# Trek 5.9 vs Scott CR1 Team Issue



## IMF (Aug 6, 2005)

Im very close to getting a 5.9 - either the SL or straight 5.9. However my LBS have started talking about the Scott. Any one got any exprience of the Scott & the 5.9? How wdo they compare?


----------



## tonyb99us (Sep 7, 2005)

IMF said:


> Im very close to getting a 5.9 - either the SL or straight 5.9. However my LBS have started talking about the Scott. Any one got any exprience of the Scott & the 5.9? How wdo they compare?



I just bought the straight 5.9 2 months ago and love it. I looked at the Scott which is definitely lighter but I thought the Madone would have better resale in the event I ever want to sell it to upgrade. The Scott had a more upright ride than the Madone.


----------



## IMF (Aug 6, 2005)

I dont think the Scott is much lighter though is it?
Are you pleased with th e5.9? What colours did you go for?

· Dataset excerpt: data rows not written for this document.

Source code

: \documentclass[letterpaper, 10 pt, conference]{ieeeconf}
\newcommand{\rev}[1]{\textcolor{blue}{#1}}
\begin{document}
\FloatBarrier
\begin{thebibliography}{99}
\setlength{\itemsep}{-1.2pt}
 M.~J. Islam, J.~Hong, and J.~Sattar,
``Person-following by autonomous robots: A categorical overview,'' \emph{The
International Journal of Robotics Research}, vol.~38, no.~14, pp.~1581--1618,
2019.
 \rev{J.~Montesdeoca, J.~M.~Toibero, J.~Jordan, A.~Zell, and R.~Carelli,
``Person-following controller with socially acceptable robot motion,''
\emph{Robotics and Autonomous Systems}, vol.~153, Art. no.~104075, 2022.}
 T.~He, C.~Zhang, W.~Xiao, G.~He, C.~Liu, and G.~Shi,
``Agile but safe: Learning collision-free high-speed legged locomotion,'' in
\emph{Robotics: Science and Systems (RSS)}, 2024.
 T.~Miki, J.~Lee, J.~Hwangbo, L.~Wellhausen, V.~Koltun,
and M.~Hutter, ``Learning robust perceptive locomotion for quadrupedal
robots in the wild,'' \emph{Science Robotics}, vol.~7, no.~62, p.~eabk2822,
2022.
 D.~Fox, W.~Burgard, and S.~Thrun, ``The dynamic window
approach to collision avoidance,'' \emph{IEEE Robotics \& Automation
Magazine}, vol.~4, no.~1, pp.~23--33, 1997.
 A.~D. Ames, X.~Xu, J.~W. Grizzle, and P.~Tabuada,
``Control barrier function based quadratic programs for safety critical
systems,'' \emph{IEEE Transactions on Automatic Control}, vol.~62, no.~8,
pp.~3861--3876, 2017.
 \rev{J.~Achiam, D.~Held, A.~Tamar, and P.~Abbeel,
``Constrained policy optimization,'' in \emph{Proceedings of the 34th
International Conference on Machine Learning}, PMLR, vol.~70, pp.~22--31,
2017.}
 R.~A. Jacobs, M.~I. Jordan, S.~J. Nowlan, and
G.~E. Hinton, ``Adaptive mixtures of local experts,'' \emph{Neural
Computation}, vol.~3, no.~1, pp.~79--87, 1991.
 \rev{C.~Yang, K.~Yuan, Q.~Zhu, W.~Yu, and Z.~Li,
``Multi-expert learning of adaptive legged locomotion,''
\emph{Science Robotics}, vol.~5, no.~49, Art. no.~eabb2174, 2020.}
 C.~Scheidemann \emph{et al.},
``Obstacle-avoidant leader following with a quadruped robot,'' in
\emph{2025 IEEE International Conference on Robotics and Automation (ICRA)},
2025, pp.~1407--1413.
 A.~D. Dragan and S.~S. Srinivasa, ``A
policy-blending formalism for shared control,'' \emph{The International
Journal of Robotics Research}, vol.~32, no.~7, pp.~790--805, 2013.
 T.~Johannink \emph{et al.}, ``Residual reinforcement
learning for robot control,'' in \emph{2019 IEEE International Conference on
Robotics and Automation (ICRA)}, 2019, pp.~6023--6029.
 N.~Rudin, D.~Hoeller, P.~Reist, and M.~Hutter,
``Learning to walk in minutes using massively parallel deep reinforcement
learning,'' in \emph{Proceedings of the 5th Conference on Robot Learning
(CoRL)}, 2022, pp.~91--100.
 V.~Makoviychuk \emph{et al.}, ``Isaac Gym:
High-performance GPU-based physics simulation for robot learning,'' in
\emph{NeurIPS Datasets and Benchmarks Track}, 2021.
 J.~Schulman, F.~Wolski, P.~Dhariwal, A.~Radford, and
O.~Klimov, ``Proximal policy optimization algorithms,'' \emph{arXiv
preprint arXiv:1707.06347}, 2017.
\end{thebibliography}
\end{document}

Know what you mean about resale value.


----------



## CARBON110 (Apr 17, 2002)

*well*

The Scott is half a pund lighter, 200 grams THATS ALOT! 

The Madone costs more

THe Scott is somewhat Fragile with rear dear. hic ups with hangers

at this point onloy specualtion on who would be faster with Trek being so far behind in 2005 and Scott selling out completely of CR1s


----------